Listen to the music … but watch where you’re driving, says Israeli researcher

Listen to the music … but watch where you’re driving, says Israeli researcher

Warren Brodsky recommends drivers listen to music without lyrics but with a steady rhythm. (Photo by Elisha Brodsky)
Warren Brodsky recommends drivers listen to music without lyrics but with a steady rhythm. (Photo by Elisha Brodsky)

While driving to work, “Eternal Flames” by the Bangles comes on the radio and the next thing I know, I am back on a beach in Lanai, reliving my honeymoon. I see stretches of clear blue water and pineapples growing all around, and …

Look out! I almost hit the car in front of me. That was a close call.

Depending on what music is being played, a person’s driving may improve or result in costly mistakes, according to Warren Brodsky, a professor and director of music psychology at Ben-Gurion University of the Negev.

In his 2013 study with Zach Slor, Brodsky, a Philadelphia native, tracked 85 drivers — all teens who each had their license at least seven months.

The participants drove with an observer six times each for a total of more than four hours. While behind the wheel, they sometimes listened to their favorite music. On other trips, they listened to the background music provided by the observers or no music at all.

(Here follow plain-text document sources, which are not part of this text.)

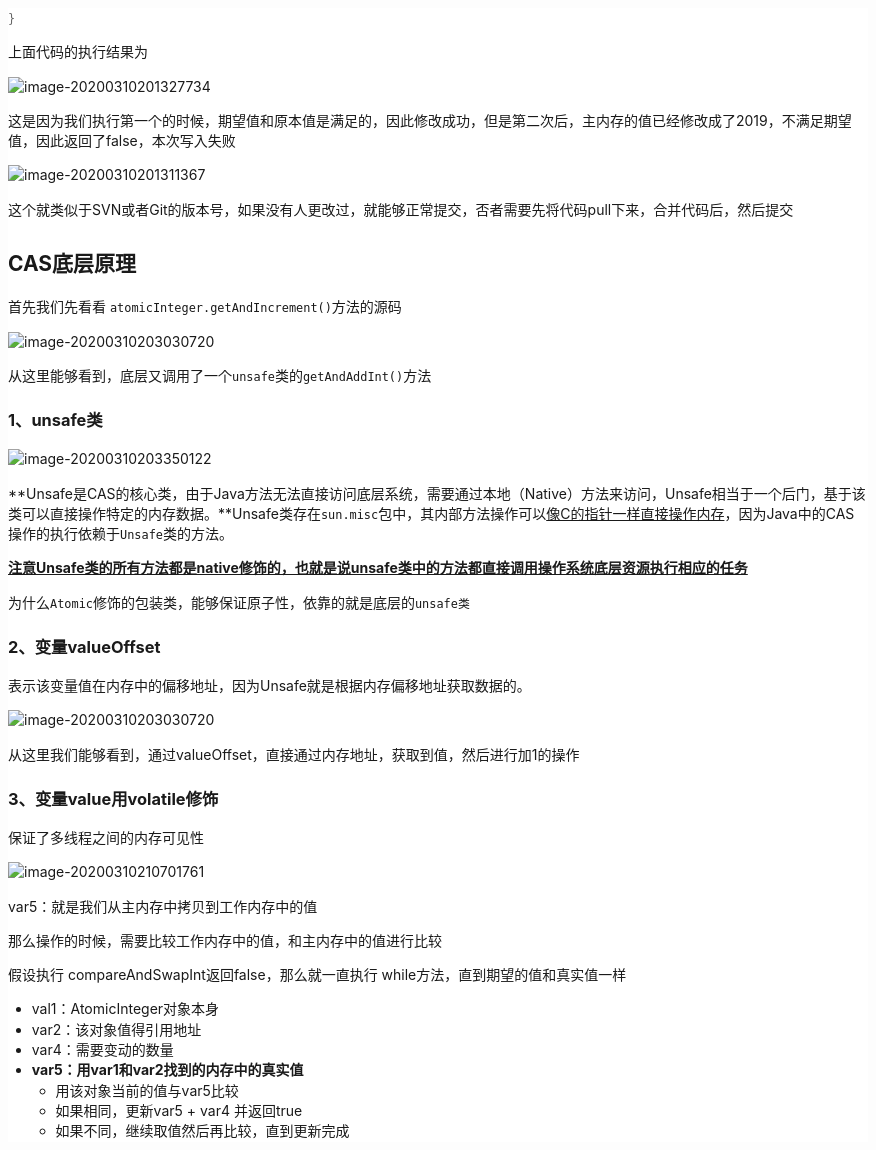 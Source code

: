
 ```java
}
```

上面代码的执行结果为

![image-20200310201327734](/Users/silince/Pictures/Typora/image-20200310201327734.png)

这是因为我们执行第一个的时候，期望值和原本值是满足的，因此修改成功，但是第二次后，主内存的值已经修改成了2019，不满足期望值，因此返回了false，本次写入失败

![image-20200310201311367](/Users/silince/Pictures/Typora/image-20200310201311367.png)

这个就类似于SVN或者Git的版本号，如果没有人更改过，就能够正常提交，否者需要先将代码pull下来，合并代码后，然后提交

## CAS底层原理

首先我们先看看 `atomicInteger.getAndIncrement()`方法的源码

![image-20200310203030720](/Users/silince/Pictures/Typora/image-20200310203030720.png)

从这里能够看到，底层又调用了一个`unsafe`类的`getAndAddInt()`方法

### 1、unsafe类

![image-20200310203350122](/Users/silince/Pictures/Typora/image-20200310203350122.png)

**Unsafe是CAS的核心类，由于Java方法无法直接访问底层系统，需要通过本地（Native）方法来访问，Unsafe相当于一个后门，基于该类可以直接操作特定的内存数据。**Unsafe类存在`sun.misc`包中，其内部方法操作可以<u>像C的指针一样直接操作内存</u>，因为Java中的CAS操作的执行依赖于`Unsafe`类的方法。

**<u>注意Unsafe类的所有方法都是native修饰的，也就是说unsafe类中的方法都直接调用操作系统底层资源执行相应的任务</u>**

为什么`Atomic`修饰的包装类，能够保证原子性，依靠的就是底层的`unsafe类`

### 2、变量valueOffset

表示该变量值在内存中的偏移地址，因为Unsafe就是根据内存偏移地址获取数据的。

![image-20200310203030720](/Users/silince/Pictures/Typora/image-20200310203030720.png)

从这里我们能够看到，通过valueOffset，直接通过内存地址，获取到值，然后进行加1的操作

### 3、变量value用volatile修饰

保证了多线程之间的内存可见性

![image-20200310210701761](/Users/silince/Pictures/Typora/image-20200310210701761.png)

var5：就是我们从主内存中拷贝到工作内存中的值

那么操作的时候，需要比较工作内存中的值，和主内存中的值进行比较

假设执行 compareAndSwapInt返回false，那么就一直执行 while方法，直到期望的值和真实值一样

- val1：AtomicInteger对象本身
- var2：该对象值得引用地址
- var4：需要变动的数量
- **var5：用var1和var2找到的内存中的真实值**
  - 用该对象当前的值与var5比较
  - 如果相同，更新var5 + var4 并返回true
  - 如果不同，继续取值然后再比较，直到更新完成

When their favorite music was playing, the young drivers were involved in the greatest number of miscalculations, motor vehicle violations and incidents of aggressive driving, according to the study, “Background Music as a Risk Factor for Distraction among Young-Novice Drivers.”

The study, funded by the Israel National Road Safety Authority, focused on young drivers, because they tend to have the most accidents and fatalities, Brodsky said.

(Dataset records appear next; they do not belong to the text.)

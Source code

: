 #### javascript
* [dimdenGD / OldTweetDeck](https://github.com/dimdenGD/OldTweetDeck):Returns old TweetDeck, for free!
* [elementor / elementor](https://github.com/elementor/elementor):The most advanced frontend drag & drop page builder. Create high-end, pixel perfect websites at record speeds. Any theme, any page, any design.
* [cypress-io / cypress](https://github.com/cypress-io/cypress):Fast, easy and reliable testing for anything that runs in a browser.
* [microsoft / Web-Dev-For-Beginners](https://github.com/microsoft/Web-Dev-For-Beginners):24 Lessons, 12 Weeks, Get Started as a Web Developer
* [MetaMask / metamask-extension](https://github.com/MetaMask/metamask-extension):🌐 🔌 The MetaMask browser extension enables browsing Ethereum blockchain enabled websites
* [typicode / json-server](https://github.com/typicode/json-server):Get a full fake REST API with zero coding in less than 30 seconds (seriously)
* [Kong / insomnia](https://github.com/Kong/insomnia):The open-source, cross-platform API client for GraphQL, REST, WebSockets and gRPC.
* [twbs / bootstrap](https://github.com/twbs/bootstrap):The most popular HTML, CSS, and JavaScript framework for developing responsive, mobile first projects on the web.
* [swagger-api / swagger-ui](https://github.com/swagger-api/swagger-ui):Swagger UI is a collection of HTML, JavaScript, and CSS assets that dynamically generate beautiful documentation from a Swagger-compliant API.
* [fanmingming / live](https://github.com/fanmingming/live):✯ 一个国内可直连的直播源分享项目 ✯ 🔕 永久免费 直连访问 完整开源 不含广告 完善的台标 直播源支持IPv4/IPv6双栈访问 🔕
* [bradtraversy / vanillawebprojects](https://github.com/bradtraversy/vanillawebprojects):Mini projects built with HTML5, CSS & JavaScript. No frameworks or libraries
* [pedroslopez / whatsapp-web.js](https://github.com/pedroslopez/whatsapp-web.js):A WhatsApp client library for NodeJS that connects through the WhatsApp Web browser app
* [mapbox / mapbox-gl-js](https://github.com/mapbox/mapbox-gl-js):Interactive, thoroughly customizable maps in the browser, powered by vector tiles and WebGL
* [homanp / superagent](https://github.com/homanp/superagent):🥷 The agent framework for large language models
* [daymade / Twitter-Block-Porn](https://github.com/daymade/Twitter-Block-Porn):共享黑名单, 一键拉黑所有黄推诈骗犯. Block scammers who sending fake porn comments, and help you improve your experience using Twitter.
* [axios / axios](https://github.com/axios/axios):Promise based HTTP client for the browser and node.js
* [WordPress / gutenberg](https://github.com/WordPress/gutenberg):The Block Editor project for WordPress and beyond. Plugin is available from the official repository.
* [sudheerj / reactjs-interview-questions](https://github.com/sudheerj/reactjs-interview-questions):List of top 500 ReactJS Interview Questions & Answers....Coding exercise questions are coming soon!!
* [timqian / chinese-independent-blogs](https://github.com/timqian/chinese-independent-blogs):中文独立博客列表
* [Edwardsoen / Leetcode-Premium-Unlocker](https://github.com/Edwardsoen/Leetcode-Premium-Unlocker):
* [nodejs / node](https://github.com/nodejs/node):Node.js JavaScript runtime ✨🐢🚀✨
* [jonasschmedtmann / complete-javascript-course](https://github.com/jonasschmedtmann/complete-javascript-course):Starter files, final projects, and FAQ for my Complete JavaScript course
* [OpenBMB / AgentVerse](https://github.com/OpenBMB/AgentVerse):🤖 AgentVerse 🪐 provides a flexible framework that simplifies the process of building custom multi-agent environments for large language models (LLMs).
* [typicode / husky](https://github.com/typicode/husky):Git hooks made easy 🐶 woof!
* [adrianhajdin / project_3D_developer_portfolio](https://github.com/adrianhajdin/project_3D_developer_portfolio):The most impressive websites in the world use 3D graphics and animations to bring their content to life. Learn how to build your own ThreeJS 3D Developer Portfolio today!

He explained the results in his 402-page book, “Driving with Music: Cognitive-Behavioural Implications,” which was released in April.

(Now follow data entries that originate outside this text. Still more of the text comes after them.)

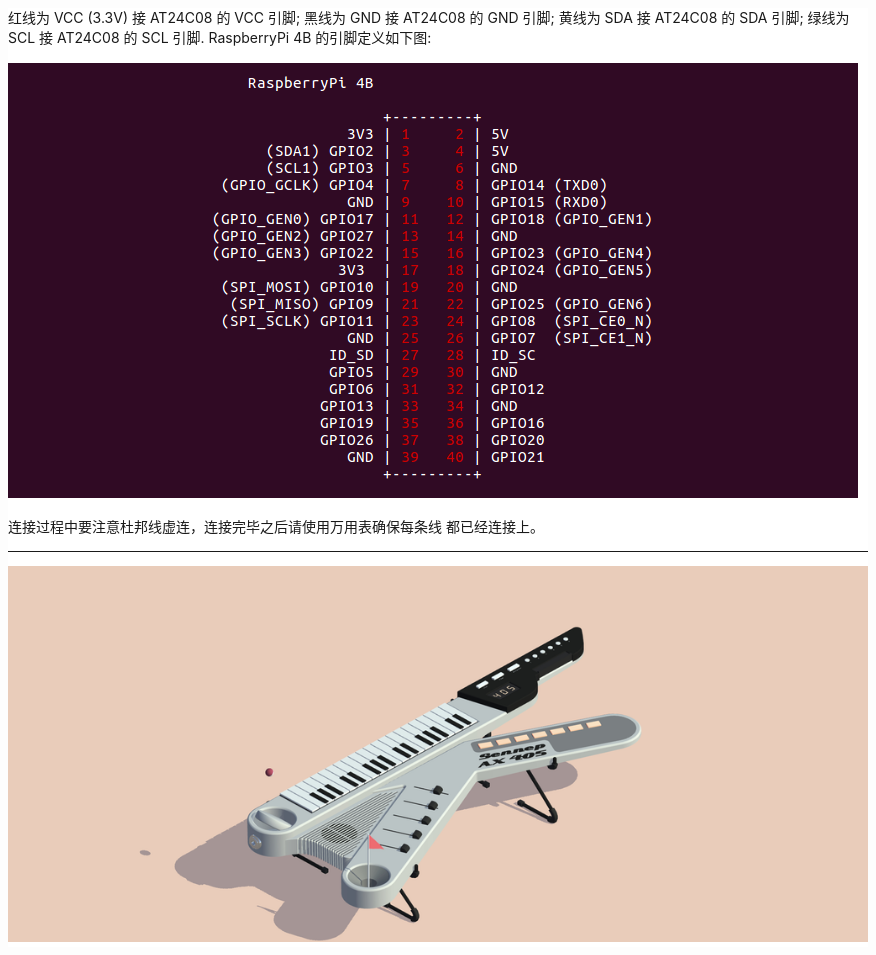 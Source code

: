 红线为 VCC (3.3V) 接 AT24C08 的 VCC 引脚; 黑线为 GND 接 AT24C08
的 GND 引脚; 黄线为 SDA 接 AT24C08 的 SDA 引脚; 绿线为 SCL 接
AT24C08 的 SCL 引脚. RaspberryPi 4B 的引脚定义如下图:

![](/assets/PDB/RPI/RPI000008.png)

连接过程中要注意杜邦线虚连，连接完毕之后请使用万用表确保每条线
都已经连接上。

------------------------------------------

<span id="P01"></span>

![](/assets/PDB/BiscuitOS/kernel/IND00000K.jpg)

“The research is irrefutable that listening to music in the car affects the way you drive,” particularly if it is music that “you are involved with,” Brodsky said. If the song jogs a memory or if it frequently changes tempo and volume, then it is distracting you from concentrating on your driving, Brodsky said in a phone interview last week.

It doesn’t matter if the music is rap, hip hop, classical or rock. If it takes a driver to another place or finds the driver singing along karaoke style and tapping on the steering wheel, the motorist easily could be changing lanes without realizing it or reacting too late to avoid a crash, Brodsky said.

When certain songs are played, Brodsky said he finds himself back in military basic training. The next thing he knows, he’s thinking about his three years in the Israel Defense Forces Entertainment Groups, playing electric bass guitar.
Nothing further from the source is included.